Hacker News new | ask | show | jobs
by _RPM 3551 days ago
Interesting. One thing that I still haven't solved yet is the "break" and "continue" statement inside loops. For a break statement, it seems like it would just be the same a JMP with an address as the operand, but there would need to be some sort of registration of "The VM is in the loop now, and the break address is X", and continue would also be a JMP with an address to the top of the code for the loop.

I haven't implemented those in my system yet, and also have no idea how Python or PHP does it.

Is PHP's VM a stack based one? I do read the Zend/ directory of PHP's source, but it is really hard to follow and there is virtually no documentation on the VM

1 comments

You can implement those as part of a linking phase during bytecode generation: emit a placeholder value (e.g. 0) for the jump address and when you've finished compiling the block go back and fill-in the placeholder with the correct address/offset.

That's relatively easy when implementing an assembler for your opcodes. Just keep track of symbolic labels and their associated jump points (as a simple array or linked list) and process (i.e. finalize or "link") the jump points when the label address becomes known. My "assemblers" often have constructs like:

  L0
  ...
  J1
  ...
  J0
  ...
  L1
where L? registers a symbolic jump destination (i.e. x.label[0].offset = label_offset) and J? emits an unconditional jump and registers a link request (i.e. push(x.label[1].from, jump_opcode_offset)). When a block is finished all the offsets are known; you just process things like

  for (i = 0; i < x.nlabel; i++) {
    for (j = 0; j < x.label[i].nfrom; j++) {
      patch_in_offset(x.label[i].from[j], x.label[i].offset)
    }
  }

Knowing when to emit symbolic label and jump instructions from the AST is a little more involved, but no more than analyzing the AST for anything else.

Supporting computed gotos would require much more bookkeeping, I'd imagine, and I'm not surprised few languages support that construct. Or maybe not... I haven't really thought it through.

One cool thing about this whole exercise is that it helps to demonstrate why generating some intermediate representation can be easier (conceptually and mechanically) than directly generating runnable code in a single pass. It seems more complex but it really makes things easier.

Computed gotos defer the search for the label from compile time to run-time. So you need to hash the targets, and then jump to it.

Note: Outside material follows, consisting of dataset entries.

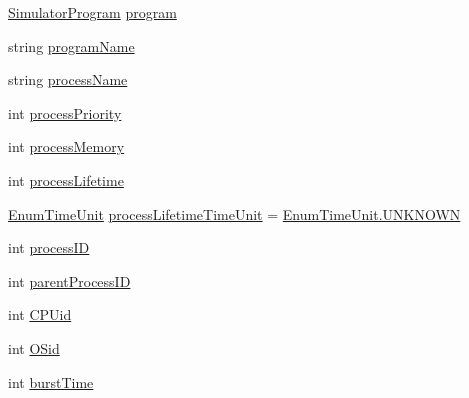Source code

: \begin{DoxyCompactItemize}
\item 
\hyperlink{class_c_p_u___o_s___simulator_1_1_c_p_u_1_1_simulator_program}{Simulator\+Program} \hyperlink{class_c_p_u___o_s___simulator_1_1_operating___system_1_1_simulator_process_aed4dc26a67cf9f15930f22941484219a}{program}
\item 
string \hyperlink{class_c_p_u___o_s___simulator_1_1_operating___system_1_1_simulator_process_aacd55b65bf86395ae3c1a446d580030e}{program\+Name}
\item 
string \hyperlink{class_c_p_u___o_s___simulator_1_1_operating___system_1_1_simulator_process_a6d29b67977f07ebb1b6336b96960752b}{process\+Name}
\item 
int \hyperlink{class_c_p_u___o_s___simulator_1_1_operating___system_1_1_simulator_process_a122acf698432625719c9ddd0152aab0d}{process\+Priority}
\item 
int \hyperlink{class_c_p_u___o_s___simulator_1_1_operating___system_1_1_simulator_process_af574b021e490c03ed55332ee0ed4c067}{process\+Memory}
\item 
int \hyperlink{class_c_p_u___o_s___simulator_1_1_operating___system_1_1_simulator_process_aa70f97b2b63f49ded3d505d104a1f3d9}{process\+Lifetime}
\item 
\hyperlink{namespace_c_p_u___o_s___simulator_1_1_operating___system_a0553d0bc2513aec52caa769acf994d5c}{Enum\+Time\+Unit} \hyperlink{class_c_p_u___o_s___simulator_1_1_operating___system_1_1_simulator_process_a53aad888e888ff8f9a3999047f14d362}{process\+Lifetime\+Time\+Unit} = \hyperlink{namespace_c_p_u___o_s___simulator_1_1_operating___system_aea0b669d1bbf5690ae34ac2f8bef9470a696b031073e74bf2cb98e5ef201d4aa3}{Enum\+Time\+Unit.\+U\+N\+K\+N\+O\+W\+N}
\item 
int \hyperlink{class_c_p_u___o_s___simulator_1_1_operating___system_1_1_simulator_process_a1dc38ec3dc556cacd6de21a0ecd5e440}{process\+I\+D}
\item 
int \hyperlink{class_c_p_u___o_s___simulator_1_1_operating___system_1_1_simulator_process_af7c5460498b8fc188df0d4c12b62c15b}{parent\+Process\+I\+D}
\item 
int \hyperlink{class_c_p_u___o_s___simulator_1_1_operating___system_1_1_simulator_process_ae26fd9d2bdc4dc5012260c39f289d4de}{C\+P\+Uid}
\item 
int \hyperlink{class_c_p_u___o_s___simulator_1_1_operating___system_1_1_simulator_process_a1b124e6b0a70221c4739a78d81c89aaf}{O\+Sid}
\item 
int \hyperlink{class_c_p_u___o_s___simulator_1_1_operating___system_1_1_simulator_process_aaa8160807178efd2cb70364dc48a8c70}{burst\+Time}

\end{DoxyCompactItemize}
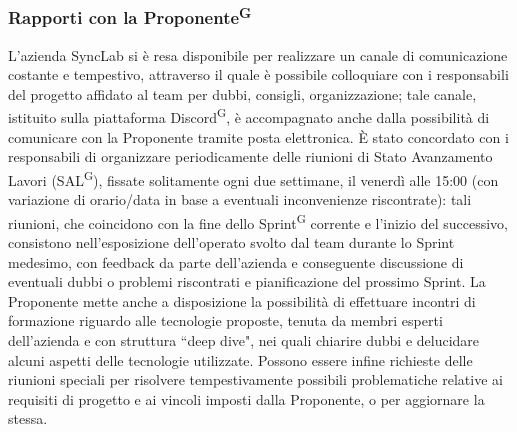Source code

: \documentclass[8pt]{article}
\newcommand{\glossterm}[1]{#1\textsuperscript{G}} %
\begin{document}
\subsubsection{Rapporti con la \glossterm{Proponente}}
L'azienda SyncLab si è resa disponibile per realizzare un canale di comunicazione costante e
tempestivo, attraverso il quale è possibile colloquiare con i responsabili del progetto affidato al
team per dubbi, consigli, organizzazione; tale canale, istituito sulla piattaforma
\glossterm{Discord}, è accompagnato anche dalla possibilità di comunicare con la Proponente tramite
posta elettronica. È stato concordato con i responsabili di organizzare periodicamente delle
riunioni di Stato Avanzamento Lavori (\glossterm{SAL}), fissate solitamente ogni due settimane, il
venerdì alle 15:00 (con variazione di orario/data in base a eventuali inconvenienze riscontrate):
tali riunioni, che coincidono con la fine dello \glossterm{Sprint} corrente e l'inizio del
successivo, consistono nell'esposizione dell'operato svolto dal team durante lo Sprint medesimo, con
feedback da parte dell'azienda e conseguente discussione di eventuali dubbi o problemi
riscontrati e pianificazione del prossimo Sprint.
La Proponente mette anche a disposizione la possibilità di effettuare incontri di formazione
riguardo alle tecnologie proposte, tenuta da membri esperti dell'azienda e con struttura ``deep
dive", nei quali chiarire dubbi e delucidare alcuni aspetti delle tecnologie utilizzate. 
Possono essere infine richieste delle riunioni speciali per risolvere tempestivamente possibili
problematiche relative ai requisiti di progetto e ai vincoli imposti dalla Proponente, o per
aggiornare la stessa.
\clearpage
\end{document}
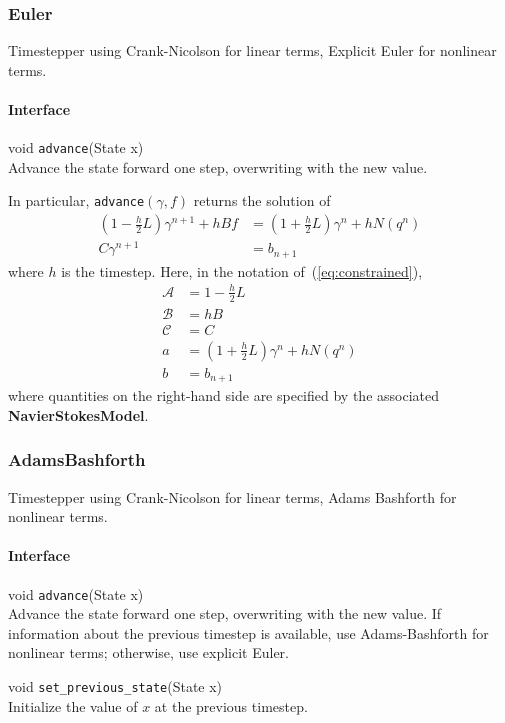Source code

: \documentclass[11pt]{article}
\def\class#1{{\bf #1}} %
\def\fn#1{{\tt #1}} %
\begin{document}
\subsubsection{Euler}
Timestepper using Crank-Nicolson for linear terms, Explicit Euler for nonlinear terms.

\paragraph{Interface}
\begin{description}
	\item void \fn{advance}(State x)\\
		Advance the state forward one step, overwriting with the new value.  
\end{description}

In particular, \fn{advance}$(\gamma,f)$ returns the solution of
	\begin{align}
		(1-\frac{h}{2}L)\gamma^{n+1} + hBf &= (1 + \frac{h}{2}L)\gamma^n + h N(q^n)\\
		C\gamma^{n+1} &= b_{n+1}
	\end{align}
where $h$ is the timestep.  Here, in the notation of~(\ref{eq:constrained}),
\begin{align}
	\mathcal{A} &= 1-\frac{h}{2} L\\
	\mathcal{B} &= hB\\
	\mathcal{C} &= C\\
	a &= (1+\frac{h}{2}L)\gamma^n + hN(q^n)\\
	b &= b_{n+1}
\end{align}
where quantities on the right-hand side are specified by the associated \class{NavierStokesModel}.

\subsubsection{AdamsBashforth}
Timestepper using Crank-Nicolson for linear terms, Adams Bashforth for nonlinear terms.

\paragraph{Interface}
\begin{description}
	\item void \fn{advance}(State x)\\
		Advance the state forward one step, overwriting with the new value.  If information about the previous timestep is available, use Adams-Bashforth for nonlinear terms; otherwise, use explicit Euler.
	\item void \fn{set\_previous\_state}(State x)\\
		Initialize the value of $x$ at the previous timestep.
\end{description}
\end{document}
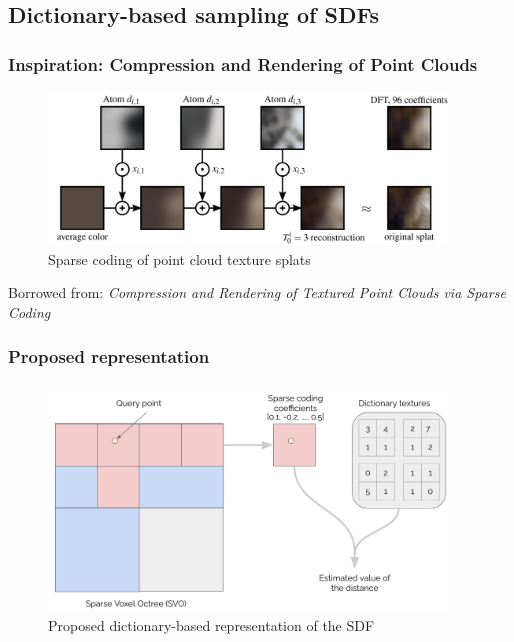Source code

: \documentclass[handout]{beamer}
\begin{document}
\subsection{Dictionary-based sampling of SDFs}
\begin{frame}
  \frametitle{Inspiration: Compression and Rendering of Point Clouds}
  \begin{figure}
    \centering
    \includegraphics[width=0.95\textwidth]{figures/point-cloud-splat.png}
    \caption{Sparse coding of point cloud texture splats}
    \label{fig:spoint-cloud-splat}
  \end{figure}
  \scriptsize Borrowed from: \textit{Compression and Rendering of Textured Point Clouds via Sparse Coding}
\end{frame}
\begin{frame}
  \frametitle{Proposed representation}
  \begin{figure}
    \centering
    \includegraphics[width=0.95\textwidth]{figures/sparse-coding-sdf.png}
    \caption{Proposed dictionary-based representation of the SDF}
    \label{fig:sparse-coding-sdf}
  \end{figure}
\end{frame}
\end{document}
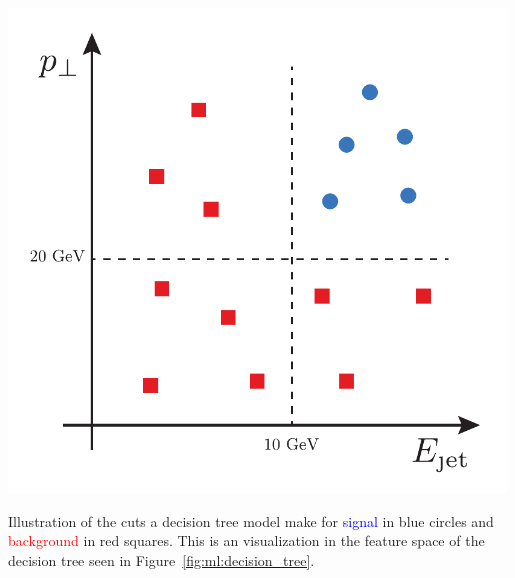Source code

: \documentclass[a4paper, twoside, nobib]{tufte-book}
\begin{document}
\begin{marginfigure}[-3cm]
  \includegraphics[width=0.99\textwidth, trim=10 10 10 10, clip]{figures/decision_tree/tree_example.pdf}%
  \caption[Decision Tree Cuts In Feature Space]{Illustration of the cuts a decision tree model make for \textcolor{blue}{signal} in blue circles and \textcolor{red}{background} in red squares. This is an visualization in the feature space of the decision tree seen in Figure~\ref{fig:ml:decision_tree}.}
  \label{fig:ml:decision_tree_feature_space}
\end{marginfigure}
\end{document}
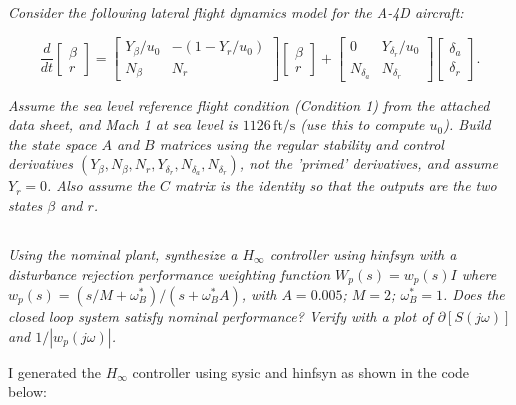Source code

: \documentclass{article}
\begin{document}
\section{}

\textit{Consider the following lateral flight dynamics model for the A-4D aircraft:}

\[
\frac{d}{d t}
\begin{bmatrix}
\beta \\
r
\end{bmatrix}
=
\begin{bmatrix}
Y_\beta / u_0 & -\left(1 - Y_r / u_0\right) \\
N_\beta & N_r
\end{bmatrix}
\begin{bmatrix}
\beta \\
r
\end{bmatrix}
+
\begin{bmatrix}
0 & Y_{\delta_r} / u_0 \\
N_{\delta_a} & N_{\delta_r}
\end{bmatrix}
\begin{bmatrix}
\delta_a \\
\delta_r
\end{bmatrix}.
\]

\textit{Assume the sea level reference flight condition (Condition 1) from the attached data sheet, and Mach 1 at sea level is $1126 \, \text{ft/s}$ (use this to compute $u_0$). Build the state space $A$ and $B$ matrices using the regular stability and control derivatives $\left(Y_\beta, N_\beta, N_r, Y_{\delta_r}, N_{\delta_a}, N_{\delta_r}\right)$, not the 'primed' derivatives, and assume $Y_r = 0$. Also assume the $C$ matrix is the identity so that the outputs are the two states $\beta$ and $r$.}

\subsection{}

\textit{Using the nominal plant, synthesize a $H_{\infty}$ controller using hinfsyn with a disturbance rejection performance weighting function $W_p(s) = w_p(s) I$ where $w_p(s) = \left(s / M + \omega_B^*\right) / \left(s + \omega_B^* A\right)$, with $A = 0.005$; $M = 2$; $\omega_B^* = 1$. Does the closed loop system satisfy nominal performance? Verify with a plot of $\partial[S(j \omega)]$ and $1 / \left| w_p(j \omega) \right|$.}

I generated the $H_\infty$ controller using sysic and hinfsyn as shown in the code below:
\end{document}
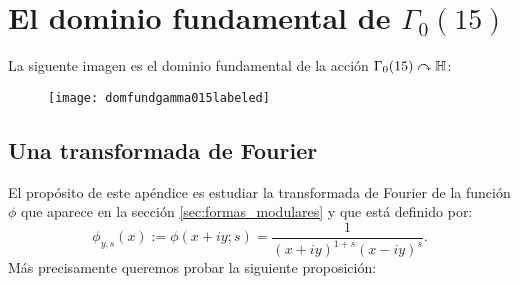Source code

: \documentclass[../../tesis_maestria]{subfiles}
\begin{document}
\chapter{El dominio fundamental de $\Gamma_0(15)$}
La siguente imagen es el dominio fundamental de la acci\'on $\Gamma_0(15)\curvearrowright\mathbb{H}$:

\begin{figure}[!h]%
  \centering
  \texttt{[image: domfundgamma015labeled]}
\end{figure}%


\section{Una transformada de Fourier}

El prop\'osito de este ap\'endice es estudiar la transformada de Fourier de la funci\'on $\phi$
que aparece en la secci\'on \ref{sec:formas_modulares} y que est\'a definido por:
\[
  \phi_{y,s}(x):=\phi(x+iy;s)=\frac{1}{(x+iy)^{1+s}(x-iy)^s}.
\]
M\'as precisamente queremos probar la siguiente proposici\'on:
\end{document}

It all depends how your interpreter PC (program counter) works. Some have just opcode offsets (like a real PC, as %eip, e.g. lua, ruby, ..) some have opcode addresses (perl, lisp, ...).

With offsets you can encode jumps relative, which is a huge advantage. With addresses you have to remain absolute, which means the data needs a full pointer (cache), and you cannot move the code around for optimizations afterwards. With offsets you have a cache-friendly op-array, with addresses you have a fullblown tree (AST) or linked list, with its cache-unfriendly pointer chasing overhead.

But with full addresses you can avoid the big switch loop overhead in an interpreter, you just pass around the next pointer instead if incrementing the PC. But then it gets interesting how to keep the state of the stack depth.